It's clearly by someone who, like me, is enchanted with Roger Zelazny's Amber - perhaps too much so, because it reads at times like Amber pastiche. Like me, the author appears to be bothered by the fact that the female family members in Amber tend to be cyphers, and that nobody ever cares about mothers (while absent fathers are a point of obsession, as in Zelazny's work generally). She also seems to have wondered, "What if the family weren't at each other's throats?" (Which, later on in the Amber books, they're not, but here they get on well from the start - except that Alexander and Gwydion don't, really, despite Gwydion saying that all the siblings do).

The other factors that bother me about Amber - that these are more-than-usually-entitled elitists, that they smoke all the time and drink too much, that their intimate relationships are mostly casual and don't value their partners as people - apparently do not bother this author, because all of those features are here. The drinking and casual relationships feature much more prominently, in fact, and the latter is featured as a point of pride.

As in Amber, we have a powerful, immortal family whose founder-grandfather, still around, also magically founded the entire world in which they live and, incidentally, a number of connected subsidiary worlds, after breaking away from an older world still. The family, after they've been through a ritual involving the foundational mystery, can travel to the other worlds and communicate with one another magically, using artefacts that represent each of them (Keys, in this case). It's vaguely Renaissance in tech level, mostly, though there are random imports from other, higher-technology worlds - I say "random" because there doesn't appear to be any consistent plan or intention behind the imports, like Corwin's guns; in fact, guns are one of the conspicuous absences, never explained.

The tech isn't the only thing that follows the convenience of the plot rather than logic. Sometimes, Gwydion (the narrator of the story) can pop across to the other empire casually by instant magic to look at a painting, or can make his way home by instant magic when attacked on the Road; other times, he has to go the long way (such as when he's on the Road to be attacked in the first place). Sometimes an explanation is offered about why he's going the long way: he wants to see what's happening in the Borders, or he's taking his nervous sister, who doesn't like to travel by Ways. But other times it just seems to be because the author wanted to show a journey rather than an instant teleport, or because it gives a chance for Gwydion to encounter difficulties (though sometimes the journey is completely routine).

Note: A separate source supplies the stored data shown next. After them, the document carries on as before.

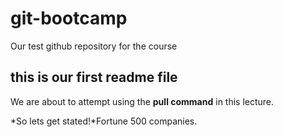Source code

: # git-bootcamp
Our test github repository for the course
## this is our first readme file
We are about to attempt using the **pull command** in this lecture.

*So lets get stated!*Fortune 500 companies. 
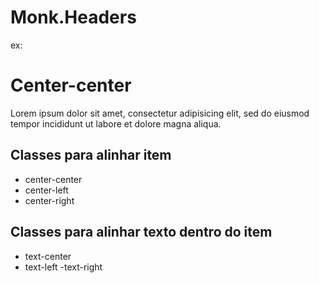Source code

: # Monk.Headers

ex:
<div class="container center-center cor1 size">
  <div class="item text-center">
    <h1>Center-center</h1>
   <p>Lorem ipsum dolor sit amet, consectetur adipisicing elit, sed do eiusmod tempor incididunt ut labore et dolore magna aliqua.</p>
  </div>
</div>

## Classes para alinhar item
- center-center 
- center-left 
- center-right 

## Classes para alinhar texto dentro do item
- text-center
- text-left
-text-right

In fact, quite a few things are routine that could be made more interesting. Zelazny gives us the ordeal of the Pattern; this author gives us a brief ritual of drinking from a magical spring. Zelazny gives us beautifully painted Trumps; this author gives us Keys, which represent something vague about the person they are linked to. I felt the lack of Zelazny's sensawunda, the brio of his prose, his compact, vivid writing, and above all, a purpose and direction to the plot. There are three major subplots: the dragon incursion; the situation of Gwydion's mother; and the advent of his youngest sister. While the three do interact, their resolutions are, in the end, independent, and I never got a really strong sense of intentionality and agency from Gwydion throughout. One of the subplots he eventually does resolve when forced to, another is resolved offstage with minimal input from him and without much real difficulty considering how big a deal it is for all the characters, and the third just peters out, perhaps to be taken up again in the sequels.

Because this is the first of a trilogy. It has the awkwardness and imperfections of many first novels; it sometimes draws too closely on its inspiration, the plot is lacking in urgency and clarity, there are worldbuilding details that don't make sense if you think about them at all, and some passages take too long to describe nothing much. On the upside, it's an attractive world, though unlike Corwin or Merlin, I didn't find myself wanting to spend more time with Gwydion (or his lightly sketched siblings). Corwin, and to a lesser extent Merlin, are rogues who are committed to their roguery and comfortable with it, so they carry me with them despite their glaring faults, because those faults are integral to them. Gwydion is a blander character, but with many of the same faults, and because I miss the push and pull of a born rogue who also wants to do the right thing and see only an ordinary, earnest, sometimes ineffectual man who is blind to his bad habits, the character repels more than he attracts me.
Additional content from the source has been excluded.